My thought is that you think in your voice and you write in your voice. My voice works for me if I am just telling you what I think and why I think it. There's a level of candor about my thoughts.

That voice seems to have been getting a little angrier, a little more frustrated, over time. A "let's get it together already" kind of frustration.

[After a pause.] That's the sound of me thinking. I don't feel that anger is the word. I'm not angry. But I probably let my indignation come through, and I write with bluntness about what I'm seeing. That may be true.

[The thinking continues. Then:]

I'm thinking about what you said about anger. As I grew older, I became less shy about criticism. When you're younger, you're not sure that what your eyes are seeing is correct, is fair. When you're older, you have enough experience to know that "this thing I'm seeing is not good, and I'm just going to say it." Could turn out I'm wrong, but I think I'm less shy and more confident about criticism.

You write about working your way up to being a reporter, becoming a speechwriter, and then being offered a column. That's not how it works anymore.

The whole world has changed in terms of journalism. I had sheer luck, entering the profession in the '70s and '80s, when journalism was viewed very much as a career. Great institutions like CBS News, you joined them and people stayed with them for 30 to 40 years. They had an institutional memory, and part of your job was teaching the young ones coming up. My work was corrected by people who knew what they were doing. One of my worries for the young people coming up is that there are so many places to start out, so many radio shows, blogs, news sites.

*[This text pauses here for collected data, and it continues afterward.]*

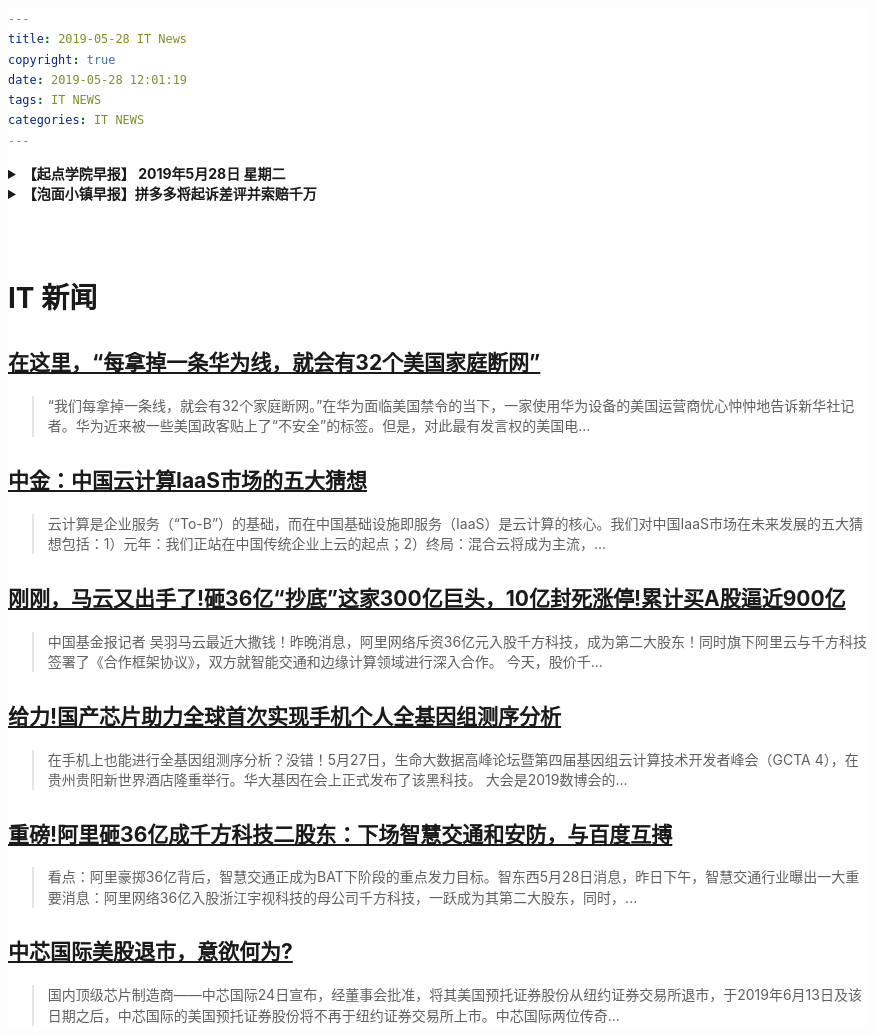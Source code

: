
 ```yaml
---
title: 2019-05-28 IT News
copyright: true
date: 2019-05-28 12:01:19
tags: IT NEWS
categories: IT NEWS
---
```

<details><summary><b>【起点学院早报】 2019年5月28日 星期二</b></summary></details>
<details><summary><b>【泡面小镇早报】拼多多将起诉差评并索赔千万</b></summary></details>

<p>&nbsp;</p>

# IT 新闻 
 ## [在这里，“每拿掉一条华为线，就会有32个美国家庭断网”](http://mp.weixin.qq.com/s?src=11&timestamp=1559016004&ver=1633&signature=9IAvqq0MoQ-*NhGl6kmSj040Q9vI7yLGVyDrbqd4PPx5MKbCg5fLxIPDGlimUD1fx-tJv0NEUSZS-XiUanaDSdlfWpIjL0VbYCbN-eLmJ*BikduD*O8qMNLlO4zvd36g&new=1)
 > “我们每拿掉一条线，就会有32个家庭断网。”在华为面临美国禁令的当下，一家使用华为设备的美国运营商忧心忡忡地告诉新华社记者。华为近来被一些美国政客贴上了“不安全”的标签。但是，对此最有发言权的美国电...
 ## [中金：中国云计算IaaS市场的五大猜想](http://mp.weixin.qq.com/s?src=11&timestamp=1559016004&ver=1633&signature=MkWkJrTmIPjYigkch2-3T0ob2cwZkoU8KIyZij1hjcVhBeQLJzGAeibnZnpCKnpjBP-uvhYpFfAMhQjsIYnIETk1KXuKKbTTmJVBz7RG5OWXzqL59052Cr7av-C-hq1P&new=1)
 > 云计算是企业服务（“To-B”）的基础，而在中国基础设施即服务（IaaS）是云计算的核心。我们对中国IaaS市场在未来发展的五大猜想包括：1）元年：我们正站在中国传统企业上云的起点；2）终局：混合云将成为主流，...
 ## [刚刚，马云又出手了!砸36亿“抄底”这家300亿巨头，10亿封死涨停!累计买A股逼近900亿](http://mp.weixin.qq.com/s?src=11&timestamp=1559016004&ver=1633&signature=fCPQGEyUNHMJ6WuiXTaK5hg8X4Ex2lz5xGtaLkO6NuCKpqm9BM5gvypvyYWRlvvic7JKOrj*TG0xBznxaOZQCCtfZwNnlqn2pBIokaeqR3irQNQyhy6iuc1*B89UKQEr&new=1)
 > 中国基金报记者 吴羽马云最近大撒钱！昨晚消息，阿里网络斥资36亿元入股千方科技，成为第二大股东！同时旗下阿里云与千方科技签署了《合作框架协议》，双方就智能交通和边缘计算领域进行深入合作。 今天，股价千...
 ## [给力!国产芯片助力全球首次实现手机个人全基因组测序分析](http://mp.weixin.qq.com/s?src=11&timestamp=1559016004&ver=1633&signature=AI9EODD2fh9-9RpqNeO-Hvr3yaeZkNU*hxN42G7yM8RiV3frMf2Ty7ps*i815Fp0DfKG4WnxokdXHUJKcZR34CEBH*cSoZ4mtEjYR1ZhxfqfhF0rthQV8lPijsLGVfy5&new=1)
 > 在手机上也能进行全基因组测序分析？没错！5月27日，生命大数据高峰论坛暨第四届基因组云计算技术开发者峰会（GCTA 4），在贵州贵阳新世界酒店隆重举行。华大基因在会上正式发布了该黑科技。 大会是2019数博会的...
 ## [重磅!阿里砸36亿成千方科技二股东：下场智慧交通和安防，与百度互搏](http://mp.weixin.qq.com/s?src=11&timestamp=1559016004&ver=1633&signature=jIb7JH32jkxQTW40s5yvIZ4tc9ZLFrVL*6OkkO-6CI*VRnVBZqOQ2rzKDSD1hcXsDHYL3ATycIMat4lYE-9onFE2WrcLXT*UhvoP7D-tcC-qnF9-qGoCEZ84SIT5Z4jS&new=1)
 > 看点：阿里豪掷36亿背后，智慧交通正成为BAT下阶段的重点发力目标。智东西5月28日消息，昨日下午，智慧交通行业曝出一大重要消息：阿里网络36亿入股浙江宇视科技的母公司千方科技，一跃成为其第二大股东，同时，...
 ## [中芯国际美股退市，意欲何为?](http://mp.weixin.qq.com/s?src=11&timestamp=1559016004&ver=1633&signature=qxe0r7JxZSfaKaH35pwtOwNQqZ0KZ5-wgWIg7S0IfYh5eP8qih0HdCHsvWbjx03pBWSpoJV2npf-IqqwNQJ1IH0fLr7wXbY3OJbQHRs71q-5cTvODL4cxb8fZ3mPnUeX&new=1)
 > 国内顶级芯片制造商——中芯国际24日宣布，经董事会批准，将其美国预托证券股份从纽约证券交易所退市，于2019年6月13日及该日期之后，中芯国际的美国预托证券股份将不再于纽约证券交易所上市。中芯国际两位传奇...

However, a lot of the great organizations in the past 10 to 20 years have destabilized because they're not sure where the money streams are coming from. The older folks are taking buyouts, and I fear for the younger people because they are not learning from more experienced and seasoned people, because they're no longer in the newsroom. However, it is a fabulous profession - writing is a gift of a thing to do.

You write about a moment during Mitt Romney's candidacy when it seemed he had the edge, and the Republican Party was, for a time, "happy and optimistic." What happened to the party?

When Reagan launched, it was about "Will the Republican Party be conservative, or is it going to be a moderately liberal Republican Party?" That's what the fight with [Gerald] Ford was about. It settled down for a while, and then it started to blow open again in the 2000s, and it's blowing open now, and the whole party is fighting over "What does it mean to be conservative?"

So if you look at 2016 through that prism, Donald Trump has a lot of support because his conservatives feel free to be ideologically varied, and you could say that social conservatives are looking to Ben Carson. Part of the uncertainty about "what is conservative?" is kind of exciting. I don't mind a little fighting in politics.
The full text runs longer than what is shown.